WHAT YOU HAVE TO DO » In the entries below, which lines run from the one containing "- [x] Lightweight" to the one containing "This app is"? Copy exactly those lines, ends included, and no others.
**** INFORMATION
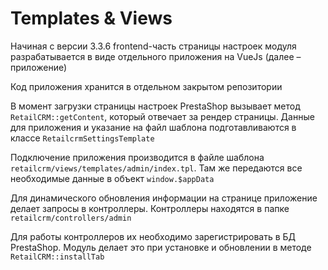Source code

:# Templates & Views

Начиная с версии 3.3.6 frontend-часть страницы настроек модуля разрабатывается в виде отдельного приложения на VueJs (далее – приложение)

Код приложения хранится в отдельном закрытом репозитории

В момент загрузки страницы настроек PrestaShop вызывает метод `RetailCRM::getContent`, который отвечает за рендер страницы.
Данные для приложения и указание на файл шаблона подготавливаются в классе `RetailcrmSettingsTemplate`

Подключение приложения производится в файле шаблона `retailcrm/views/templates/admin/index.tpl`.
Там же передаются все необходимые данные в объект `window.$appData`

Для динамического обновления информации на странице приложение делает запросы в контроллеры. 
Контроллеры находятся в папке `retailcrm/controllers/admin`  

Для работы контроллеров их необходимо зарегистрировать в БД PrestaShop.
Модуль делает это при установке и обновлении в методе `RetailCRM::installTab`
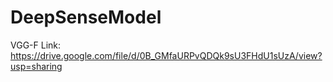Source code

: # DeepSenseModel

VGG-F Link:
https://drive.google.com/file/d/0B_GMfaURPvQDQk9sU3FHdU1sUzA/view?usp=sharing
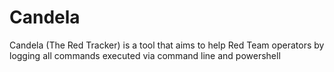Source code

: # Candela
Candela (The Red Tracker) is a tool that aims to help Red Team operators by logging all commands executed via command line and powershell

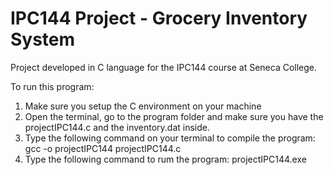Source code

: # IPC144 Project -  Grocery Inventory System

Project developed in C language for the IPC144 course at Seneca College.

To run this program:
1. Make sure you setup the C environment on your machine
2. Open the terminal, go to the program folder and make sure you have the projectIPC144.c and the inventory.dat inside.
3. Type the following command on your terminal to compile the program: gcc -o projectIPC144 projectIPC144.c
4. Type the following command to rum the program: projectIPC144.exe

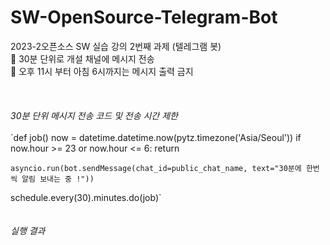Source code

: # SW-OpenSource-Telegram-Bot


2023-2오픈소스 SW 실습 강의 2번째 과제 (텔레그램 봇) <br/>
📢 30분 단위로 개설 채널에 메시지 전송 <br/>
📢 오후 11시 부터 아침 6시까지는 메시지 출력 금지<br/>
<br/>
<br/>
<br/>
_30분 단위 메시지 전송 코드 및 전송 시간 제한_<br/>
<br/>
`def job()
    now = datetime.datetime.now(pytz.timezone('Asia/Seoul'))
    if now.hour >= 23 or now.hour <= 6:
        return

    asyncio.run(bot.sendMessage(chat_id=public_chat_name, text="30분에 한번씩 알림 보내는 중 !"))
schedule.every(30).minutes.do(job)`
<br/>
<br/>
<br/>
_실행 결과_<br/>
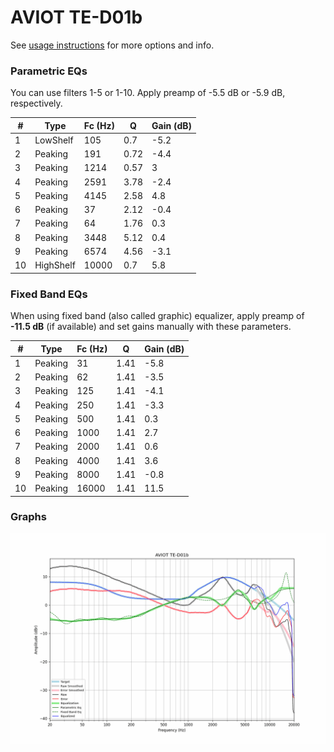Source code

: # AVIOT TE-D01b
See [usage instructions](https://github.com/jaakkopasanen/AutoEq#usage) for more options and info.

### Parametric EQs
You can use filters 1-5 or 1-10. Apply preamp of -5.5 dB or -5.9 dB, respectively.

|   # | Type      |   Fc (Hz) |    Q |   Gain (dB) |
|-----|-----------|-----------|------|-------------|
|   1 | LowShelf  |       105 | 0.7  |        -5.2 |
|   2 | Peaking   |       191 | 0.72 |        -4.4 |
|   3 | Peaking   |      1214 | 0.57 |         3   |
|   4 | Peaking   |      2591 | 3.78 |        -2.4 |
|   5 | Peaking   |      4145 | 2.58 |         4.8 |
|   6 | Peaking   |        37 | 2.12 |        -0.4 |
|   7 | Peaking   |        64 | 1.76 |         0.3 |
|   8 | Peaking   |      3448 | 5.12 |         0.4 |
|   9 | Peaking   |      6574 | 4.56 |        -3.1 |
|  10 | HighShelf |     10000 | 0.7  |         5.8 |

### Fixed Band EQs
When using fixed band (also called graphic) equalizer, apply preamp of **-11.5 dB** (if available) and set gains manually with these parameters.

|   # | Type    |   Fc (Hz) |    Q |   Gain (dB) |
|-----|---------|-----------|------|-------------|
|   1 | Peaking |        31 | 1.41 |        -5.8 |
|   2 | Peaking |        62 | 1.41 |        -3.5 |
|   3 | Peaking |       125 | 1.41 |        -4.1 |
|   4 | Peaking |       250 | 1.41 |        -3.3 |
|   5 | Peaking |       500 | 1.41 |         0.3 |
|   6 | Peaking |      1000 | 1.41 |         2.7 |
|   7 | Peaking |      2000 | 1.41 |         0.6 |
|   8 | Peaking |      4000 | 1.41 |         3.6 |
|   9 | Peaking |      8000 | 1.41 |        -0.8 |
|  10 | Peaking |     16000 | 1.41 |        11.5 |

### Graphs
![](./AVIOT%20TE-D01b.png)
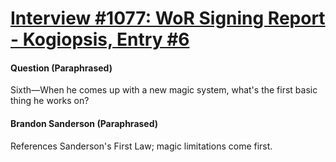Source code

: # [Interview #1077: WoR Signing Report - Kogiopsis, Entry #6](https://www.theoryland.com/intvmain.php?i=1077#6)

#### Question (Paraphrased)

Sixth—When he comes up with a new magic system, what's the first basic thing he works on?

#### Brandon Sanderson (Paraphrased)

References Sanderson's First Law; magic limitations come first.

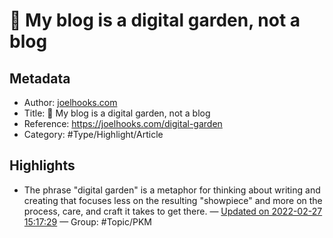 # 🌱 My blog is a digital garden, not a blog

## Metadata

* Author: [joelhooks.com]()
* Title: 🌱 My blog is a digital garden, not a blog
* Reference: https://joelhooks.com/digital-garden
* Category: #Type/Highlight/Article

## Highlights

* The phrase "digital garden" is a metaphor for thinking about writing and creating that focuses less on the resulting "showpiece" and more on the process, care, and craft it takes to get there. — [Updated on 2022-02-27 15:17:29](https://hyp.is/SXnF8JgKEey7uwu96C3WPA/joelhooks.com/digital-garden)  — Group: #Topic/PKM
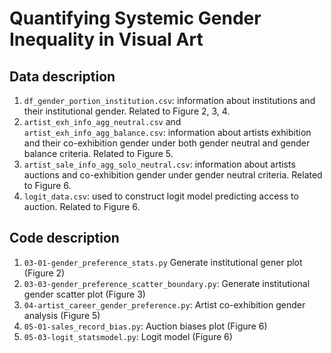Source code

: # Quantifying Systemic Gender Inequality in Visual Art
## Data description
1. `df_gender_portion_institution.csv`: information about institutions and their institutional gender. Related to Figure 2, 3, 4.
2. `artist_exh_info_agg_neutral.csv` and `artist_exh_info_agg_balance.csv`: information about artists exhibition and their co-exhibition gender under both gender neutral and gender balance criteria. Related to Figure 5.
3. `artist_sale_info_agg_solo_neutral.csv`: information about artists auctions and co-exhibition gender under gender neutral criteria. Related to Figure 6.
4. `logit_data.csv`: used to construct logit model predicting access to auction. Related to Figure 6.

## Code description
1. `03-01-gender_preference_stats.py` Generate institutional gener plot (Figure 2)
2. `03-03-gender_preference_scatter_boundary.py`: Generate institutional gender scatter plot (Figure 3)
3. `04-artist_career_gender_preference.py`: Artist co-exhibition gender analysis (Figure 5)
4. `05-01-sales_record_bias.py`: Auction biases plot (Figure 6)
5. `05-03-logit_statsmodel.py`: Logit model (Figure 6)
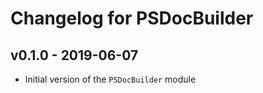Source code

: # Changelog for PSDocBuilder

## v0.1.0 - 2019-06-07

* Initial version of the `PSDocBuilder` module
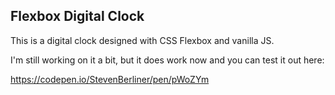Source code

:## Flexbox Digital Clock

This is a digital clock designed with CSS Flexbox and vanilla JS.

I'm still working on it a bit, but it does work now and you can test it out here:

https://codepen.io/StevenBerliner/pen/pWoZYm
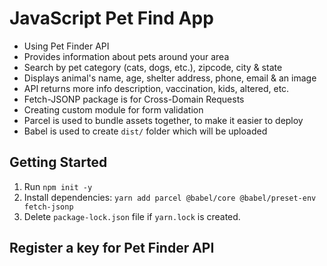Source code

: # JavaScript Pet Find App

- Using Pet Finder API
- Provides information about pets around your area
- Search by pet category (cats, dogs, etc.), zipcode, city & state
- Displays animal's name, age, shelter address, phone, email & an image
- API returns more info description, vaccination, kids, altered, etc.
- Fetch-JSONP package is for Cross-Domain Requests 
- Creating custom module for form validation
- Parcel is used to bundle assets together, to make it easier to deploy
- Babel is used to create `dist/` folder which will be uploaded


## Getting Started

1. Run `npm init -y`
2. Install dependencies:
    `yarn add parcel @babel/core @babel/preset-env fetch-jsonp`
3. Delete `package-lock.json` file if `yarn.lock` is created.

## Register a key for Pet Finder API
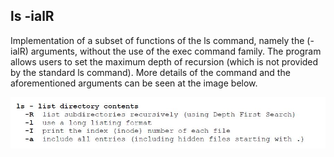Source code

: ## ls -ialR
Implementation of a subset of functions of the ls command, namely the (-ialR) arguments, without the use of the exec command family. The program allows users to set the maximum depth of recursion (which is not provided by the standard ls command). More details of the command and the aforementioned arguments can be seen at the image below.

![alt text](https://github.com/mchara01/Unix-Command-ls/blob/main/images/ls_def.JPG?raw=true)
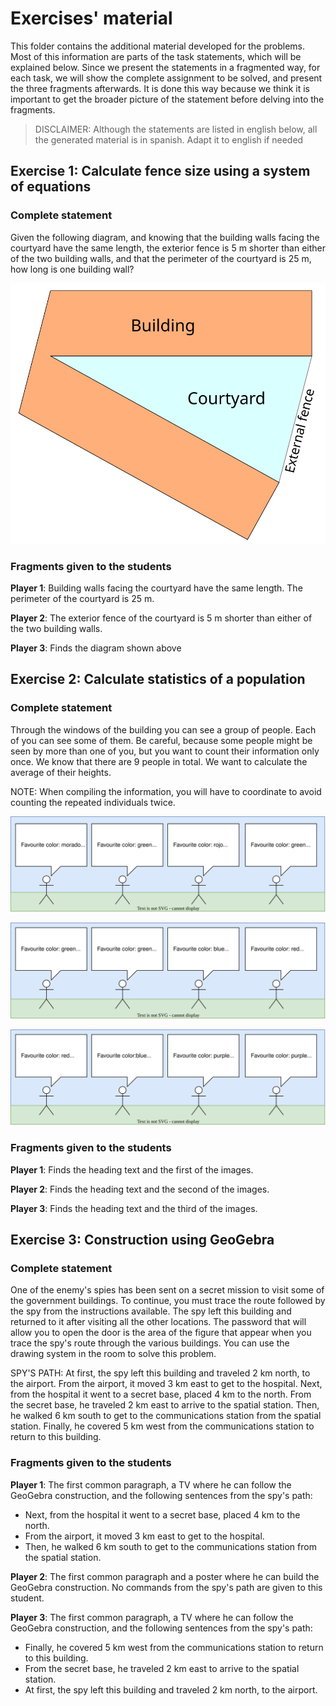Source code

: # Exercises' material

This folder contains the additional material developed for the problems. Most of
this information are parts of the task statements, which will be explained
below. Since we present the statements in a fragmented way, for each task, we
will show the complete assignment to be solved, and present the three fragments
afterwards. It is done this way because we think it is important to get the
broader picture of the statement before delving into the fragments.

> DISCLAIMER: Although the statements are listed in english below, all the
> generated material is in spanish. Adapt it to english if needed

## Exercise 1: Calculate fence size using a system of equations

### Complete statement

Given the following diagram, and knowing that the building walls facing the
courtyard have the same length, the exterior fence is 5 m shorter than either of
the two building walls, and that the perimeter of the courtyard is 25 m, how
long is one building wall?

![Diagram of the building and courtyard](exercise_1/fence_diagram.svg)

### Fragments given to the students

__Player 1__: Building walls facing the courtyard have the same length. The
perimeter of the courtyard is 25 m.

__Player 2__: The exterior fence of the courtyard is 5 m shorter than either of
the two building walls.

__Player 3__: Finds the diagram shown above

## Exercise 2: Calculate statistics of a population

### Complete statement

Through the windows of the building you can see a group of people. Each of you
can see some of them. Be careful, because some people might be seen by more than
one of you, but you want to count their information only once. We know that
there are 9 people in total. We want to calculate the average of their heights.

NOTE: When compiling the information, you will have to coordinate to avoid
counting the repeated individuals twice.

![Population 1](exercise_2/population_1.svg)

![Population 2](exercise_2/population_2.svg)

![Population 3](exercise_2/population_3.svg)

### Fragments given to the students

__Player 1__: Finds the heading text and the first of the images.

__Player 2__: Finds the heading text and the second of the images.

__Player 3__: Finds the heading text and the third of the images.

## Exercise 3: Construction using GeoGebra

### Complete statement

One of the enemy's spies has been sent on a secret mission to visit some of the
government buildings. To continue, you must trace the route followed by the spy
from the instructions available. The spy left this building and returned to it
after visiting all the other locations. The password that will allow you to open
the door is the area of the figure that appear when you trace the spy's route
through the various buildings. You can use the drawing system in the room to
solve this problem.

SPY'S PATH: At first, the spy left this building and traveled 2 km north, to the
airport. From the airport, it moved 3 km east to get to the hospital. Next, from
the hospital it went to a secret base, placed 4 km to the north. From the secret
base, he traveled 2 km east to arrive to the spatial station. Then, he walked 6
km south to get to the communications station from the spatial station. Finally,
he covered 5 km west from the communications station to return to this building.

### Fragments given to the students

__Player 1__: The first common paragraph, a TV where he can follow the GeoGebra
construction, and the following sentences from the spy's path:

- Next, from the hospital it went to a secret base, placed 4 km to the north.
- From the airport, it moved 3 km east to get to the hospital.
- Then, he walked 6 km south to get to the communications station from the
spatial station.

__Player 2__: The first common paragraph and a poster where he can build the
GeoGebra construction. No commands from the spy's path are given to this
student.

__Player 3__: The first common paragraph, a TV where he can follow the GeoGebra
construction, and the following sentences from the spy's path:

- Finally, he covered 5 km west from the communications station to return to
this building.
- From the secret base, he traveled 2 km east to arrive to the spatial station.
- At first, the spy left this building and traveled 2 km north, to the airport.
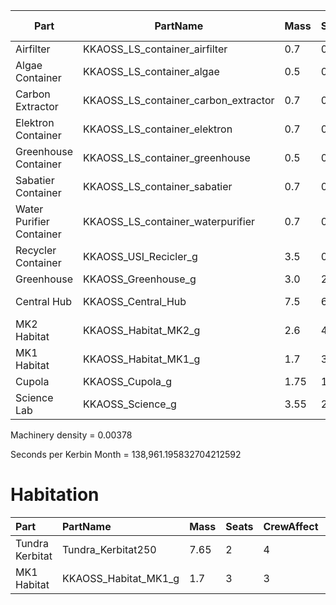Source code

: | Part                     | PartName                             | Mass | Seats | Months | Multiplier | EC/s         | Recycler % |
|--------------------------|--------------------------------------|------|-------|--------|------------|--------------|------------|
| Airfilter                | KKAOSS_LS_container_airfilter        | 0.7  | 0     | n/a    | n/a        | n/a          | n/a        |
| Algae Container          | KKAOSS_LS_container_algae            | 0.5  | 0     | n/a    | n/a        | n/a          | n/a        |
| Carbon Extractor         | KKAOSS_LS_container_carbon_extractor | 0.7  | 0     | n/a    | n/a        | n/a          | n/a        |
| Elektron Container       | KKAOSS_LS_container_elektron         | 0.7  | 0     | n/a    | n/a        | n/a          | n/a        |
| Greenhouse Container     | KKAOSS_LS_container_greenhouse       | 0.5  | 0     | n/a    | n/a        | n/a          | n/a        |
| Sabatier Container       | KKAOSS_LS_container_sabatier         | 0.7  | 0     | n/a    | n/a        | n/a          | n/a        |
| Water Purifier Container | KKAOSS_LS_container_waterpurifier    | 0.7  | 0     | n/a    | n/a        | n/a          | n/a        |
| Recycler Container       | KKAOSS_USI_Recicler_g                | 3.5  | 0     | n/a    | n/a        | 6            | 70/6       |
| Greenhouse               | KKAOSS_Greenhouse_g                  | 3.0  | 2     | 0      | 1.3/2      | 0.525:1      | 35/4       |
| Central Hub              | KKAOSS_Central_Hub                   | 7.5  | 6     | 60/6   | 0          | 0.925:(5/15) | 70/8(90/8) |
| MK2 Habitat              | KKAOSS_Habitat_MK2_g                 | 2.6  | 4     | 30/4   | 1/4        | 0.7          | n/a        |
| MK1 Habitat              | KKAOSS_Habitat_MK1_g                 | 1.7  | 3     | 20/3   | 0          | 0.45         | n/a        |
| Cupola                   | KKAOSS_Cupola_g                      | 1.75 | 1     | 0      | 2/2        | 0.09         | n/a        |
| Science Lab              | KKAOSS_Science_g                     | 3.55 | 2     | 0      | 1.25       | :1.2         | 50/5       |

Machinery density = 0.00378

Seconds per Kerbin Month = 138,961.195832704212592

# Habitation

| Part | PartName | Mass | Seats | CrewAffect | Months | Multiplier | EC/s | Machinery | Machinery/s |
|:-----|:---------|------|-------|------------|--------|------------|------|-----------|-------------|
| Tundra Kerbitat | Tundra_Kerbitat250 | 7.65 | 2 | 4 | 18.5 | 0 | 0.4625 | 0 | 0 |
| MK1 Habitat | KKAOSS_Habitat_MK1_g | 1.7 | 3 | 3 | 10 | 0 | 0.45 | 550 | 0.004 |
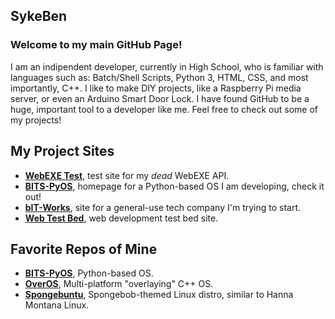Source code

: ## SykeBen
### Welcome to my main GitHub Page!
I am an indipendent developer, currently in High School, who is familiar with languages such as: Batch/Shell Scripts, Python 3, HTML, CSS, and most importantly, C++. I like to make DIY projects, like a Raspberry Pi media server, or even an Arduino Smart Door Lock. I have found GitHub to be a huge, important tool to a developer like me. Feel free to check out some of my projects!

## My Project Sites
- **[WebEXE Test](https://sykeben.github.io/webexetestsite)**, test site for my *dead* WebEXE API.
- **[BITS-PyOS](https://sykeben.github.io/BITS-PyOS)**, homepage for a Python-based OS I am developing, check it out!
- **[bIT-Works](https://bit-works.github.io)**, site for a general-use tech company I'm trying to start.
- **[Web Test Bed](https://sykeben.github.io/WebTestBed)**, web development test bed site.

## Favorite Repos of Mine
- **[BITS-PyOS](https://github.com/sykeben/BITS-PyOS)**, Python-based OS.
- **[OverOS](https://github.com/sykeben/overos)**, Multi-platform "overlaying" C++ OS.
- **[Spongebuntu](https://github.com/sykeben/Spongebuntu)**, Spongebob-themed Linux distro, similar to Hanna Montana Linux.
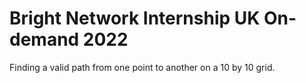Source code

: # Bright Network Internship UK On-demand 2022
Finding a valid path from one point to another on a 10 by 10 grid.
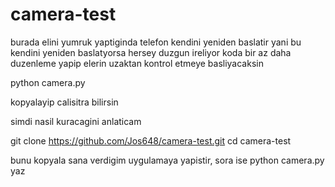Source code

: # camera-test

burada elini yumruk yaptiginda telefon kendini yeniden baslatir yani bu kendini yeniden baslatyorsa hersey duzgun ireliyor koda bir az daha duzenleme yapip elerin uzaktan kontrol etmeye basliyacaksin 


python camera.py

kopyalayip calisitra bilirsin 


simdi nasil kuracagini anlaticam 


git clone https://github.com/Jos648/camera-test.git
cd camera-test

bunu kopyala sana verdigim uygulamaya yapistir, sora ise python camera.py yaz 

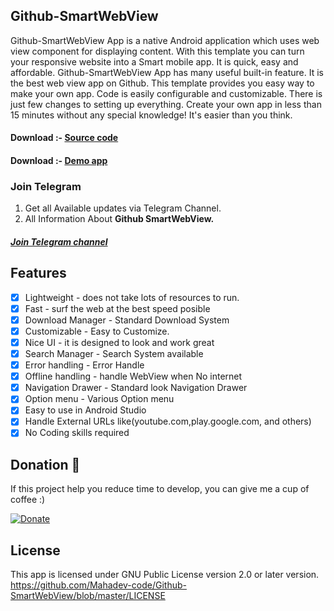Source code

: ## Github-SmartWebView
Github-SmartWebView App is a native Android application which uses web view component for displaying content.
With this template you can turn your responsive website into a Smart mobile app.
It is quick, easy and affordable.
Github-SmartWebView App has many useful built-in feature.
It is the best web view app on Github.
This template provides you easy way to make your own app.
Code is easily configurable and customizable.
There is just few changes to setting up everything.
Create your own app in less than 15 minutes without any special knowledge! It's easier than you think.

#### Download :- [Source code](https://github.com/Mahadev-code/Github-SmartWebView/blob/master/Version/)
#### Download :- [Demo app](https://drive.google.com/file/d/11vThZ9xVbhxJ6YWuF7OrwUB5n48goIKd/view?usp=drivesdk)

### Join Telegram
1. Get all Available updates via Telegram Channel.
2. All Information About **Github SmartWebView.**
##### [Join Telegram channel](https://t.me/Shiv_Shambhu_Github)

## Features
- [x] Lightweight - does not take lots of resources to run.
- [x] Fast - surf the web at the best speed posible
- [x] Download Manager - Standard Download System
- [x] Customizable - Easy to Customize.
- [x] Nice UI - it is designed to look and work great
- [x] Search Manager - Search System available
- [x] Error handling - Error Handle
- [x] Offline handling - handle WebView when No internet
- [x] Navigation Drawer - Standard look Navigation Drawer
- [x] Option menu - Various Option menu
- [x] Easy to use in Android Studio
- [x] Handle External URLs like(youtube.com,play.google.com, and others)
- [x] No Coding skills required

## Donation 💚
If this project help you reduce time to develop, you can give me a cup of coffee :)

[![Donate](https://www.paypalobjects.com/en_US/i/btn/btn_donateCC_LG.gif)](https://try-tolearn.blogspot.com/2021/07/donate.html?m=1)


## License

This app is licensed under GNU Public License version 2.0 or later version.
https://github.com/Mahadev-code/Github-SmartWebView/blob/master/LICENSE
********
EXERCISE SOLUTION »
- [x] Lightweight - does not take lots of resources to run.
- [x] Fast - surf the web at the best speed posible
- [x] Download Manager - Standard Download System
- [x] Customizable - Easy to Customize.
- [x] Nice UI - it is designed to look and work great
- [x] Search Manager - Search System available
- [x] Error handling - Error Handle
- [x] Offline handling - handle WebView when No internet
- [x] Navigation Drawer - Standard look Navigation Drawer
- [x] Option menu - Various Option menu
- [x] Easy to use in Android Studio
- [x] Handle External URLs like(youtube.com,play.google.com, and others)
- [x] No Coding skills required

## Donation 💚
If this project help you reduce time to develop, you can give me a cup of coffee :)

[![Donate](https://www.paypalobjects.com/en_US/i/btn/btn_donateCC_LG.gif)](https://try-tolearn.blogspot.com/2021/07/donate.html?m=1)


## License

This app is licensed under GNU Public License version 2.0 or later version.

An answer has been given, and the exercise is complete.